Dem Publikum zu schmeicheln ist eine entscheidende Fähigkeit. Neumann würde sagen: „Wenn Sie das ‚Ich‘ nehmen und es umdrehen und das ‚Wir‘ bekommen, dann verstehen Sie, dass wir dabei sind, die Art und Weise zu verändern, wie Menschen arbeiten und wie Menschen leben, aber noch wichtiger, die Welt zu verändern.“ Klar, Kumpel, lass uns die Gemeinschaft neu erfinden, und reich mir bitte die Bong.

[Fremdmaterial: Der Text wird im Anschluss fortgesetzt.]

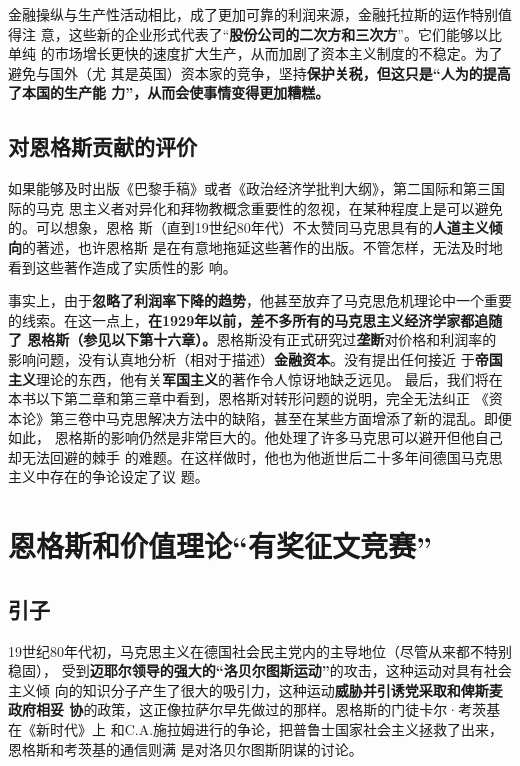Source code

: 金融操纵与生产性活动相比，成了更加可靠的利润来源，金融托拉斯的运作特别值得注
意，这些新的企业形式代表了“\textbf{股份公司的二次方和三次方}”。它们能够以比单纯
的市场增长更快的速度扩大生产，从而加剧了资本主义制度的不稳定。为了避免与国外（尤
其是英国）资本家的竞争，坚持\textbf{保护关税，但这只是“人为的提高了本国的生产能
  力”，从而会使事情变得更加糟糕。}

\section{对恩格斯贡献的评价}
如果能够及时出版《巴黎手稿》或者《政治经济学批判大纲》，第二国际和第三国际的马克
思主义者对异化和拜物教概念重要性的忽视，在某种程度上是可以避免的。可以想象，恩格
斯（直到19世纪80年代）不太赞同马克思具有的\textbf{人道主义倾向}的著述，也许恩格斯
是在有意地拖延这些著作的出版。不管怎样，无法及时地看到这些著作造成了实质性的影
响。

事实上，由于\textbf{忽略了利润率下降的趋势}，他甚至放弃了马克思危机理论中一个重要
的线索。在这一点上，\textbf{在1929年以前，差不多所有的马克思主义经济学家都追随了
  恩格斯（参见以下第十六章）。}恩格斯没有正式研究过\textbf{垄断}对价格和利润率的
影响问题，没有认真地分析（相对于描述）\textbf{金融资本}。没有提出任何接近
于\textbf{帝国主义}理论的东西，他有关\textbf{军国主义}的著作令人惊讶地缺乏远见。
最后，我们将在本书以下第二章和第三章中看到，恩格斯对转形问题的说明，完全无法纠正
《资本论》第三卷中马克思解决方法中的缺陷，甚至在某些方面增添了新的混乱。即便如此，
恩格斯的影响仍然是非常巨大的。他处理了许多马克思可以避开但他自己却无法回避的棘手
的难题。在这样做时，他也为他逝世后二十多年间德国马克思主义中存在的争论设定了议
题。

\chapter{恩格斯和价值理论“有奖征文竞赛”}
\label{chap:jingsai}

\section{引子}
19世纪80年代初，马克思主义在德国社会民主党内的主导地位（尽管从来都不特别稳固），
受到\textbf{迈耶尔领导的强大的“洛贝尔图斯运动”}的攻击，这种运动对具有社会主义倾
向的知识分子产生了很大的吸引力，这种运动\textbf{威胁并引诱党采取和俾斯麦政府相妥
  协}的政策，这正像拉萨尔早先做过的那样。恩格斯的门徒卡尔·考茨基在《新时代》上
和C.A.施拉姆进行的争论，把普鲁士国家社会主义拯救了出来，恩格斯和考茨基的通信则满
是对洛贝尔图斯阴谋的讨论。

Als WeWorks wichtigster Geldgeber, die japanische SoftBank, eine geplante 20-Milliarden-Dollar-Kapitalinfusion ablehnte, konnte jeder Investor mit Ohren das Thema aus „Der weiße Hai“ hören, aber Neumann rollte einen anderen Spezialisten in der Welt der Illusionen aus, den Schauspieler Ashton Kutcher, um seine Argumente vorzubringen. Kutcher, der mit einer Wette auf Uber Glück hatte und sich deshalb für einen versierten Investor hält, ist zu sehen, wie er einem TV-Interviewer sagt: „Die Vorstellung, dass irgendjemand projiziert, dass sie [SoftBank] kein Vertrauen in das Unternehmen haben, halte ich für verrückt.“ Neumann versprach, dass das Unternehmen genug Geld habe, um vier oder fünf Jahre lang zu laufen. Aber wie ein Wirtschaftsjournalist Rothstein erklärt, „sagte Adam Dinge, die völlig falsch waren.“ Eine seiner buchhalterischen Innovationen war der „gemeinschaftsbereinigte“ Gewinn, also die Art, die viele Ausgaben ignoriert.

Verfolgt von Investoren mit Mistgabeln, verließ Neumann 2019 das Unternehmen, als ein geplanter Börsengang scheiterte. Er ist jetzt nur noch 750 Millionen Dollar wert. Noch ist er nicht zur Rechenschaft gezogen worden, aber vielleicht ist die Geschichte noch nicht zu Ende.